Rainer Hoffman c’est un peu le Rocancourt allemand avec moustache, cheveux décolorés et bide à bière. Il réussit à convaincre Patty de couper les ponts avec sa famille pour assurer son emprise sur sa dulcinée. Tout au long de leur longue relation, transformée en mariage dès 2003, la carrière de la tenniswoman décline inexorablement, tout comme le solde de son compte bancaire pourtant fourni de quelque huit millions de francs glanés sur le circuit. En 2012, Patty sera même brièvement portée disparue et ses biens seront vendus aux enchères. On en vient à être heureux pour elle de ne pas avoir gagné de titre de Grand Chelem. Quel crève-cœur ce serait de retrouver son trophée de l’US Open ou de Wimbledon en vente sur Ebay à côté de ceux de Boris Becker. Le butin de la vente ne comprenait que quelques breloques glanées sur le circuit et… un panier à chat. Patty et son prince peu charmant sont ruinés, leur relation est au plus bas et la séparation est inévitable.

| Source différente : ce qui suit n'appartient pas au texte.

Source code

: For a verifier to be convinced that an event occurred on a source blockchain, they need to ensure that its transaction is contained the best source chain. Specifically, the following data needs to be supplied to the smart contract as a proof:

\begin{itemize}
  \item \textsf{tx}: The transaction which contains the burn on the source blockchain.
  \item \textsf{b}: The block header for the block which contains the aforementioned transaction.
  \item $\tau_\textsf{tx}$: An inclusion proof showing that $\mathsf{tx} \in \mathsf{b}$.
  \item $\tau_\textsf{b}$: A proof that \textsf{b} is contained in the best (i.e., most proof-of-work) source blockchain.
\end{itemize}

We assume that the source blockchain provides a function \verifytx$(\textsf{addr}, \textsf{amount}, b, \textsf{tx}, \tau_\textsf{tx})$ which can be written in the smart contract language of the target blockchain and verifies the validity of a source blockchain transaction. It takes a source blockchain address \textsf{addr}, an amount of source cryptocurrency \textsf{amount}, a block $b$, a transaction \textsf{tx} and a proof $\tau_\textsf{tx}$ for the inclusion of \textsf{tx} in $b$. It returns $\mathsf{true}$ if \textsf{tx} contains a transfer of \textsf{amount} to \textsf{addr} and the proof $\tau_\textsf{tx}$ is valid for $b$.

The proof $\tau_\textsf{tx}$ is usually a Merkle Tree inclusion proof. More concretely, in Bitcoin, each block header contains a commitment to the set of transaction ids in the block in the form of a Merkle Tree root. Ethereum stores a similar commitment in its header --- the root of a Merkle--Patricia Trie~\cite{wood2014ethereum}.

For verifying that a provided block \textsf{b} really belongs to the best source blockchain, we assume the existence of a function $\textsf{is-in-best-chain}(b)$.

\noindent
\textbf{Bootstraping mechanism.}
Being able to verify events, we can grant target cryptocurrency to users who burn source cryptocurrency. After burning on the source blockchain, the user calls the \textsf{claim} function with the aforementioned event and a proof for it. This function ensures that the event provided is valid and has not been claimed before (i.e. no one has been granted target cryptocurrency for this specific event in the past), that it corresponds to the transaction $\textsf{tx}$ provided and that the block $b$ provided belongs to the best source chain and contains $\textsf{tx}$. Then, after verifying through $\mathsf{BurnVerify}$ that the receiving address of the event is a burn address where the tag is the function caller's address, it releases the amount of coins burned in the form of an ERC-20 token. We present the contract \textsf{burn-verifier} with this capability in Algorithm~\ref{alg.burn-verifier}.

La princesse et le prince Rainer II

Oh Patty, Patty come back

Et le tennis dans tout ça ? C’est l’éternelle histoire du verre (de jus d’orange) à moitié vide ou à moitié plein. Avec toutes ces mésaventures extra-sportives, il est absolument miraculeux d’être parvenu à se maintenir dans le top 20 durant cinq années consécutives et d’arriver en seconde semaine de Grand Chelem 21 fois sur 59 participations. Elle a aussi battu toutes les meilleures joueuses du monde de Steffi Graf à Serena Williams. De l’autre côté, elle pouvait être aussi nonchalante sur un court de tennis que dans le choix de ses compagnons et si elle avait filé droit, on se met à imaginer un parcours à la Stan Wawrinka avec deux ou trois trophées du GC posés sur la cheminée. Il est aussi évident que, malgré une finale de Fed Cup perdue en commun, Patty a pâti de la comparaison avec Hingis et d’être constamment mise en parallèle avec une compatriote plus douée que soi, ça peut vous flinguer les neurones. Comme une carrière de tenniswoman est incomplète sans tentative ratée de come-back, elle fait son retour à la compétition en 2015 sur le circuit secondaire à l’âge de 36 ans. Elle remporte tout de même les prestigieux tournois ITF de Bastad, Périgueux et Horb. Des petits prizes money, naviguant entre 10’000 et 25’000 dollars, soit tout juste de quoi racheter quelques paniers à chat. Elle arrive tout de même à se qualifier une dernière fois pour le tableau principal de l’US Open 2018 pour y perdre au premier tour. Sa retraite sportive définitive sera annoncée peu après. Elle est malheureusement patty sur une défaite.